START Record excerpts

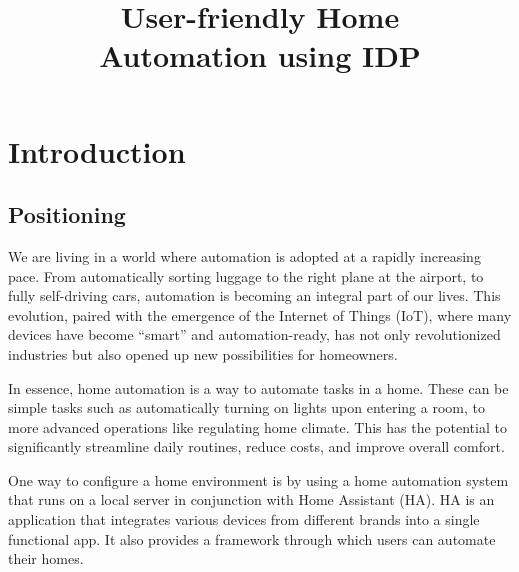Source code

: \documentclass[11pt,a4paper]{report}
\title{User-friendly Home\\ Automation using IDP}
\subtitle{}
\begin{document}
\preface%

\printnoidxglossary[type=\acronymtype]%
\clearpage

%
%
%





\chapter{Introduction}
\section{Positioning}
We are living in a world where automation is adopted at a rapidly increasing pace. From automatically sorting luggage to the right plane at the airport, to fully self-driving cars, automation is becoming an integral part of our lives. This evolution, paired with the emergence of the Internet of Things (IoT), where many devices have become ``smart'' and automation-ready, has not only revolutionized industries but also opened up new possibilities for homeowners.

In essence, home automation is a way to automate tasks in a home. These can be simple tasks such as automatically turning on lights upon entering a room, to more advanced operations like regulating home climate. This has the potential to significantly streamline daily routines, reduce costs, and improve overall comfort.

One way to configure a home environment is by using a home automation system that runs on a local server in conjunction with Home Assistant (HA). HA is an application that integrates various devices from different brands into a single functional app. It also provides a framework through which users can automate their homes.
\end{document}
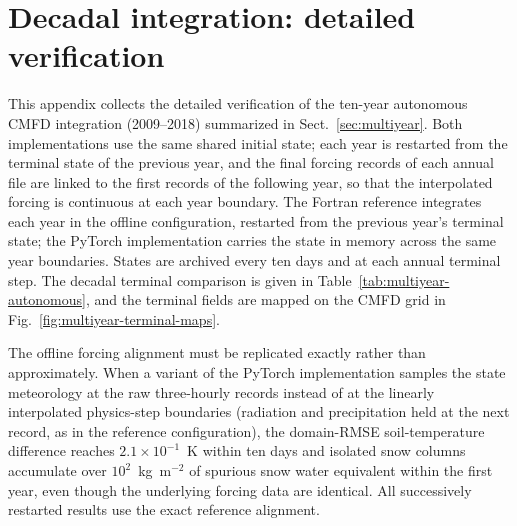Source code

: \appendix

\section{Decadal integration: detailed verification}
\label{app:multiyear}

This appendix collects the detailed verification of the ten-year
autonomous CMFD integration (2009--2018) summarized in
Sect.~\ref{sec:multiyear}. Both implementations use the same shared initial
state; each year is restarted from the terminal state of the previous year,
and the final forcing records of each annual file are linked to the first
records of the following year, so that the interpolated forcing is
continuous at each year boundary. The Fortran reference integrates each year
in the offline configuration, restarted from the previous year's terminal
state; the PyTorch implementation carries the state in memory across the
same year boundaries. States are archived every ten days and at each annual
terminal step. The decadal terminal comparison is given in
Table~\ref{tab:multiyear-autonomous}, and the terminal fields are mapped on
the CMFD grid in Fig.~\ref{fig:multiyear-terminal-maps}.

The offline forcing alignment must be replicated exactly rather than
approximately. When a variant of the PyTorch implementation samples the state meteorology
at the raw three-hourly records instead of at the linearly interpolated
physics-step boundaries (radiation and precipitation held at the next
record, as in the reference configuration), the domain-RMSE soil-temperature
difference reaches $2.1\times10^{-1}$~K within ten days and isolated snow
columns accumulate over $10^{2}$~kg~m$^{-2}$ of spurious snow water
equivalent within the first year, even though the underlying forcing data
are identical. All successively restarted results use the exact reference alignment.

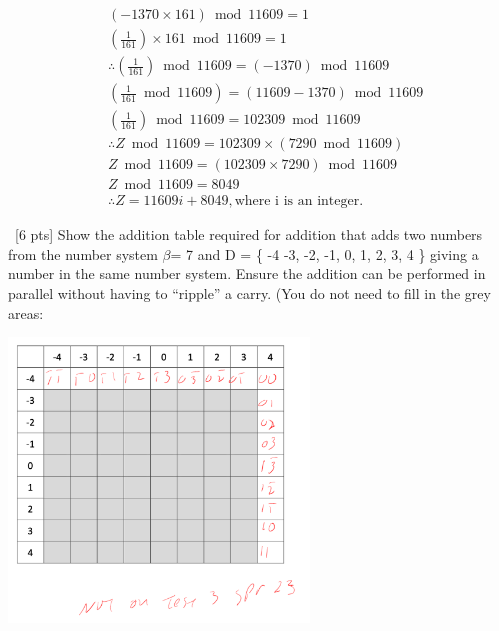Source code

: \documentclass[12pt]{article}
\newenvironment{sol}[1][Solution]{\begin{trivlist}\item[\hskip\labelsep {\bfseries #1:}]}{\end{trivlist}}
\begin{document}
\begin{enumerate}
\begin{sol}
\begin{center}
\begin{align*}
             & (- 1370 \times 161) \bmod 11609 = 1\\
            & (\frac{1}{161}) \times 161 \bmod 11609 = 1 \\ 
            & \therefore (\frac{1}{161})\bmod 11609 = (-1370) \bmod 11609\\
            & (\frac{1}{161} \bmod 11609) = (11609 - 1370) \bmod 11609\\
            & (\frac{1}{161}) \bmod 11609 = 102309 \bmod 11609\\
            & \therefore Z \bmod 11609 = 102309 \times (7290 \bmod 11609) \\
            & Z \bmod 11609 = (102309 \times 7290) \bmod 11609\\
            & Z \bmod 11609 = 8049\\
            & \therefore Z = 11609i + 8049, \text{where i is an integer}.
        \end{align*}
    \end{center}
    \end{sol}

    \item \ [6 pts] Show the addition table required for addition that adds two numbers from the number system $\beta$= 7 and D = \{ -4 -3, -2, -1, 0, 1, 2, 3, 4 \} giving a number in the same number system. Ensure the addition can be performed in parallel without having to “ripple” a carry. (You do not need to fill in the grey areas:
    \begin{sol}
    \hspace*{\fill}
            \begin{center}
    \includegraphics[width=0.6\textwidth]{p2.png}
    \end{center} 
\end{sol}
    

\end{enumerate}
\end{document}
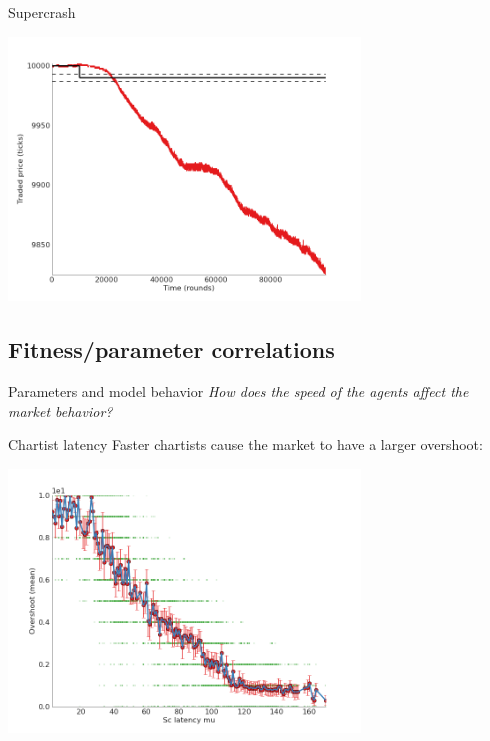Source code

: \documentclass[14pt]{beamer}
\begin{document}
\begin{frame}{Supercrash}
\begin{center}
\includegraphics[width=0.7\textwidth]{market_cases/shouganai.png}
\end{center}
\end{frame}


\subsection{Fitness/parameter correlations}
\begin{frame}
\tableofcontents[currentsubsection]
\end{frame}


\begin{frame}{Parameters and model behavior}
\textit{How does the speed of the agents affect the market behavior?}
\end{frame}

\begin{frame}{Chartist latency}
Faster chartists cause the market to have a larger overshoot:
\begin{center}
\includegraphics[width=0.7\textwidth]{scatter/sc_latency_mu__vs__overshoot(mean)_scatter.png}
\end{center}
\end{frame}
\end{document}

END Record excerpts

(Try it) Will you set down the records word for word while leaving out every picture?

(Your response)
Source code

: \documentclass[11pt,a4paper]{report}
\title{User-friendly Home\\ Automation using IDP}
\subtitle{}
\begin{document}
\preface%

\printnoidxglossary[type=\acronymtype]%
\clearpage

%
%
%





\chapter{Introduction}
\section{Positioning}
We are living in a world where automation is adopted at a rapidly increasing pace. From automatically sorting luggage to the right plane at the airport, to fully self-driving cars, automation is becoming an integral part of our lives. This evolution, paired with the emergence of the Internet of Things (IoT), where many devices have become ``smart'' and automation-ready, has not only revolutionized industries but also opened up new possibilities for homeowners.

In essence, home automation is a way to automate tasks in a home. These can be simple tasks such as automatically turning on lights upon entering a room, to more advanced operations like regulating home climate. This has the potential to significantly streamline daily routines, reduce costs, and improve overall comfort.

One way to configure a home environment is by using a home automation system that runs on a local server in conjunction with Home Assistant (HA). HA is an application that integrates various devices from different brands into a single functional app. It also provides a framework through which users can automate their homes.
\end{document}
Source code

: \appendix

\section{Decadal integration: detailed verification}
\label{app:multiyear}

This appendix collects the detailed verification of the ten-year
autonomous CMFD integration (2009--2018) summarized in
Sect.~\ref{sec:multiyear}. Both implementations use the same shared initial
state; each year is restarted from the terminal state of the previous year,
and the final forcing records of each annual file are linked to the first
records of the following year, so that the interpolated forcing is
continuous at each year boundary. The Fortran reference integrates each year
in the offline configuration, restarted from the previous year's terminal
state; the PyTorch implementation carries the state in memory across the
same year boundaries. States are archived every ten days and at each annual
terminal step. The decadal terminal comparison is given in
Table~\ref{tab:multiyear-autonomous}, and the terminal fields are mapped on
the CMFD grid in Fig.~\ref{fig:multiyear-terminal-maps}.

The offline forcing alignment must be replicated exactly rather than
approximately. When a variant of the PyTorch implementation samples the state meteorology
at the raw three-hourly records instead of at the linearly interpolated
physics-step boundaries (radiation and precipitation held at the next
record, as in the reference configuration), the domain-RMSE soil-temperature
difference reaches $2.1\times10^{-1}$~K within ten days and isolated snow
columns accumulate over $10^{2}$~kg~m$^{-2}$ of spurious snow water
equivalent within the first year, even though the underlying forcing data
are identical. All successively restarted results use the exact reference alignment.

Source code

: \documentclass[12pt]{article}
\newenvironment{sol}[1][Solution]{\begin{trivlist}\item[\hskip\labelsep {\bfseries #1:}]}{\end{trivlist}}
\begin{document}
\begin{enumerate}
\begin{sol}
\begin{center}
\begin{align*}
             & (- 1370 \times 161) \bmod 11609 = 1\\
            & (\frac{1}{161}) \times 161 \bmod 11609 = 1 \\ 
            & \therefore (\frac{1}{161})\bmod 11609 = (-1370) \bmod 11609\\
            & (\frac{1}{161} \bmod 11609) = (11609 - 1370) \bmod 11609\\
            & (\frac{1}{161}) \bmod 11609 = 102309 \bmod 11609\\
            & \therefore Z \bmod 11609 = 102309 \times (7290 \bmod 11609) \\
            & Z \bmod 11609 = (102309 \times 7290) \bmod 11609\\
            & Z \bmod 11609 = 8049\\
            & \therefore Z = 11609i + 8049, \text{where i is an integer}.
        \end{align*}
    \end{center}
    \end{sol}

    \item \ [6 pts] Show the addition table required for addition that adds two numbers from the number system $\beta$= 7 and D = \{ -4 -3, -2, -1, 0, 1, 2, 3, 4 \} giving a number in the same number system. Ensure the addition can be performed in parallel without having to “ripple” a carry. (You do not need to fill in the grey areas:
    \begin{sol}
    \hspace*{\fill}
            \begin{center}
    \includegraphics[width=0.6\textwidth]{p2.png}
    \end{center} 
\end{sol}
    

\end{enumerate}
\end{document}
Source code

: \documentclass[14pt]{beamer}
\begin{document}
\begin{frame}{Supercrash}
\begin{center}
\includegraphics[width=0.7\textwidth]{market_cases/shouganai.png}
\end{center}
\end{frame}


\subsection{Fitness/parameter correlations}
\begin{frame}
\tableofcontents[currentsubsection]
\end{frame}


\begin{frame}{Parameters and model behavior}
\textit{How does the speed of the agents affect the market behavior?}
\end{frame}

\begin{frame}{Chartist latency}
Faster chartists cause the market to have a larger overshoot:
\begin{center}
\includegraphics[width=0.7\textwidth]{scatter/sc_latency_mu__vs__overshoot(mean)_scatter.png}
\end{center}
\end{frame}
\end{document}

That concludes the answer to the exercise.